Tell us what you read in 2024 that …
… shook you up.
Tender is the Flesh by Agustina Bazterrica
... you’d recommend to other arts writers.
Art Monster: On the Impossibility of New York by Marin Kosut
... introduced you to an artist that you didn’t know much about.
Sophie Calle: True Stories: 66 Short Stories by Sophie Calle
… was a guilty pleasure.
The Most by Jessica Anthony
... was old, a little obscure and absolutely delicious.
The Employees by Olga Ravn
Art Monster (Columbia University Press, 2024) by Marin Kosut reminds us that talent no longer determines which artists will be successful — sales do. This is a great example of why critics should venture beyond the “white cube” galleries.
The Employees (New Directions, 2022): Eerie tale by Olga Ravn of a human/android space crew told through the ship’s remaining records after taking mysterious alien artifacts aboard.

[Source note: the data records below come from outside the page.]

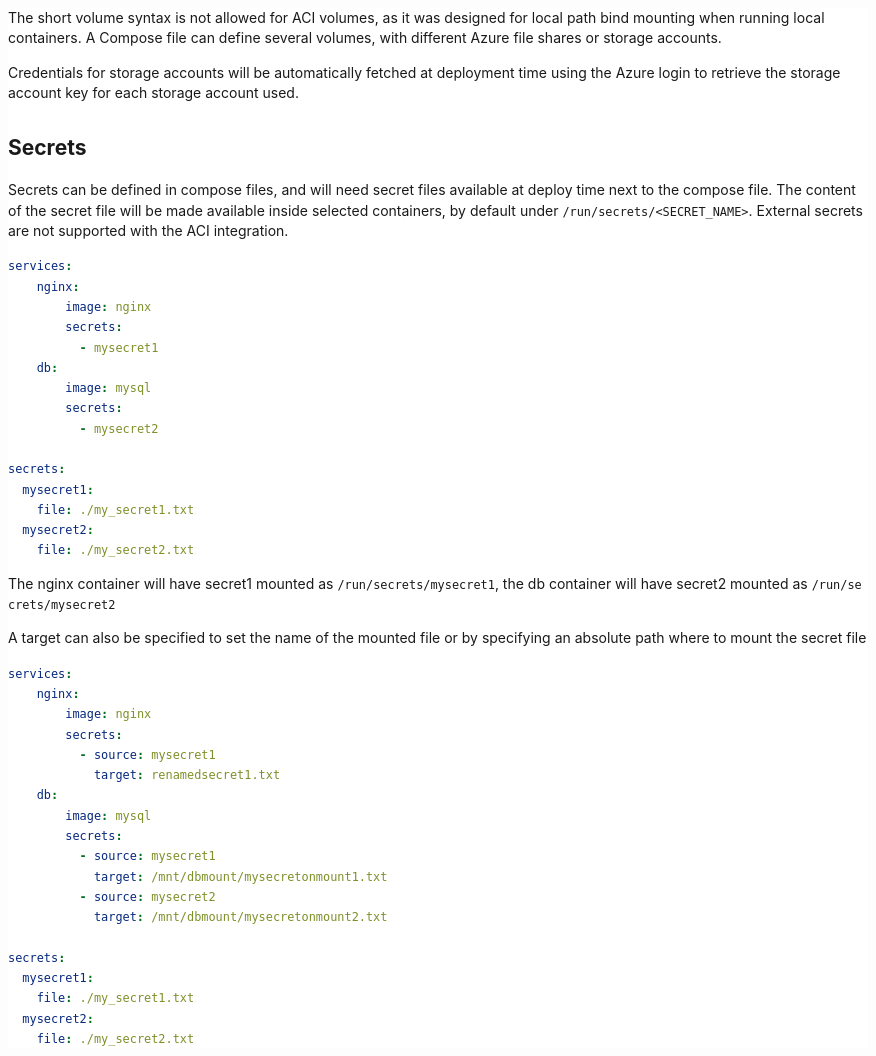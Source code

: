 The short volume syntax is not allowed for ACI volumes, as it was designed for local path bind mounting when running local containers.
A Compose file can define several volumes, with different Azure file shares or storage accounts.

Credentials for storage accounts will be automatically fetched at deployment time using the Azure login to retrieve the storage account key for each storage account used.

## Secrets

Secrets can be defined in compose files, and will need secret files available at deploy time next to the compose file.
The content of the secret file will be made available inside selected containers, by default under `/run/secrets/<SECRET_NAME>`.
External secrets are not supported with the ACI integration.

```yaml
services:
    nginx:
        image: nginx
        secrets:
          - mysecret1
    db:
        image: mysql
        secrets:
          - mysecret2

secrets:
  mysecret1:
    file: ./my_secret1.txt
  mysecret2:
    file: ./my_secret2.txt
```

The nginx container will have secret1 mounted as `/run/secrets/mysecret1`, the db container will have secret2 mounted as `/run/secrets/mysecret2`

A target can also be specified to set the name of the mounted file or by specifying an absolute path where to mount the secret file

```yaml
services:
    nginx:
        image: nginx
        secrets:
          - source: mysecret1
            target: renamedsecret1.txt
    db:
        image: mysql
        secrets:
          - source: mysecret1
            target: /mnt/dbmount/mysecretonmount1.txt
          - source: mysecret2
            target: /mnt/dbmount/mysecretonmount2.txt

secrets:
  mysecret1:
    file: ./my_secret1.txt
  mysecret2:
    file: ./my_secret2.txt
```
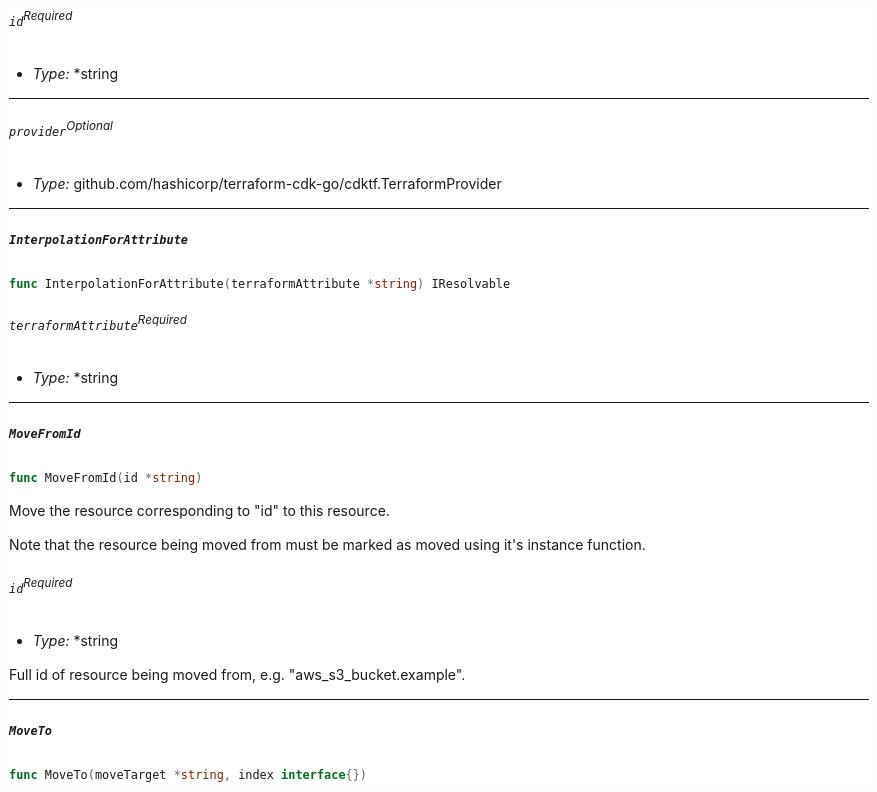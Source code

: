 ###### `id`<sup>Required</sup> <a name="id" id="@cdktf/provider-cloudflare.loadBalancer.LoadBalancer.importFrom.parameter.id"></a>

- *Type:* *string

---

###### `provider`<sup>Optional</sup> <a name="provider" id="@cdktf/provider-cloudflare.loadBalancer.LoadBalancer.importFrom.parameter.provider"></a>

- *Type:* github.com/hashicorp/terraform-cdk-go/cdktf.TerraformProvider

---

##### `InterpolationForAttribute` <a name="InterpolationForAttribute" id="@cdktf/provider-cloudflare.loadBalancer.LoadBalancer.interpolationForAttribute"></a>

```go
func InterpolationForAttribute(terraformAttribute *string) IResolvable
```

###### `terraformAttribute`<sup>Required</sup> <a name="terraformAttribute" id="@cdktf/provider-cloudflare.loadBalancer.LoadBalancer.interpolationForAttribute.parameter.terraformAttribute"></a>

- *Type:* *string

---

##### `MoveFromId` <a name="MoveFromId" id="@cdktf/provider-cloudflare.loadBalancer.LoadBalancer.moveFromId"></a>

```go
func MoveFromId(id *string)
```

Move the resource corresponding to "id" to this resource.

Note that the resource being moved from must be marked as moved using it's instance function.

###### `id`<sup>Required</sup> <a name="id" id="@cdktf/provider-cloudflare.loadBalancer.LoadBalancer.moveFromId.parameter.id"></a>

- *Type:* *string

Full id of resource being moved from, e.g. "aws_s3_bucket.example".

---

##### `MoveTo` <a name="MoveTo" id="@cdktf/provider-cloudflare.loadBalancer.LoadBalancer.moveTo"></a>

```go
func MoveTo(moveTarget *string, index interface{})
```
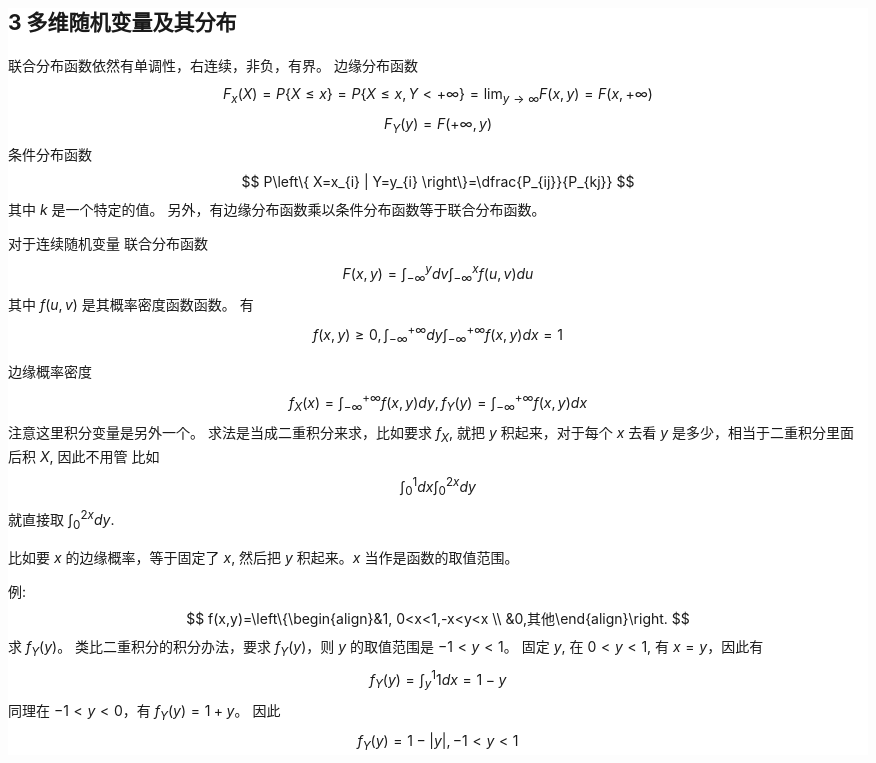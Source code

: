 ## 3 多维随机变量及其分布
联合分布函数依然有单调性，右连续，非负，有界。
边缘分布函数
$$
F_{x}(X)=P \left\{ X\leq x \right\}=P \left\{ X\leq x, Y < +\infty \right\}=\lim_{ y \to \infty } F(x,y)=F(x,+\infty)   
$$
$$
F_Y(y)=F(+\infty,y)
$$
条件分布函数
$$
P\left\{ X=x_{i} | Y=y_{i} \right\}=\dfrac{P_{ij}}{P_{kj}} 
$$
其中 $k$ 是一个特定的值。
另外，有边缘分布函数乘以条件分布函数等于联合分布函数。

对于连续随机变量
联合分布函数
$$
F(x,y)=\int^{y}_{-\infty}dv \int^{x}_{-\infty}f(u,v)du
$$
其中 $f(u,v)$ 是其概率密度函数函数。
有
$$
f(x,y)\geq 0, \int^{+\infty}_{-\infty} dy \int^{+\infty}_{-\infty} f(x,y)dx=1
$$

边缘概率密度
$$
f_{X}(x)=\int^{+\infty}_{-\infty} f(x,y)dy, f_{Y}(y)=\int^{+\infty}_{-\infty}f(x,y)dx
$$
注意这里积分变量是另外一个。
求法是当成二重积分来求，比如要求 $f_{X}$, 就把 $y$ 积起来，对于每个 $x$ 去看 $y$ 是多少，相当于二重积分里面后积 $X$, 因此不用管
比如
$$
\int^{1}_{0}dx \int^{2x}_{0}dy
$$
就直接取 $\int^{2x}_{0}dy$.

比如要 $x$ 的边缘概率，等于固定了 $x$, 然后把 $y$ 积起来。$x$ 当作是函数的取值范围。

例:
$$
f(x,y)=\left\{\begin{align}&1,
0<x<1,-x<y<x \\
&0,其他\end{align}\right.
$$
求 $f_Y(y)$。
类比二重积分的积分办法，要求 $f_{Y}(y)$，则 $y$ 的取值范围是 $-1<y<1$。
固定 $y$, 在 $0<y<1$, 有 $x=y$，因此有
$$
f_{Y}(y)=\int^{1}_{y}1dx=1-y
$$
同理在 $-1<y<0$，有 $f_{Y}(y)=1+y$。
因此
$$
f_{Y}(y)= 1-|y|,-1<y<1
$$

Sophie Calle: True Stories (Actes Sud, 1994) made me think I was reading a photo diary I’d found on the street. I wondered how this was my first encounter with Calle.
Tender Is the Flesh (Scribner, 2020): This dystopian novel still haunts me. Agustina Bazterrica’s look at the cruelty of humans and at our ability to justify the consumption of meat, no matter the source.
The Most by Jessica Anthony (Little, Brown & Co., 2024) was devoured in a single sitting. This 1950s housewife won’t come out of the community pool. She’s not the only one with secrets.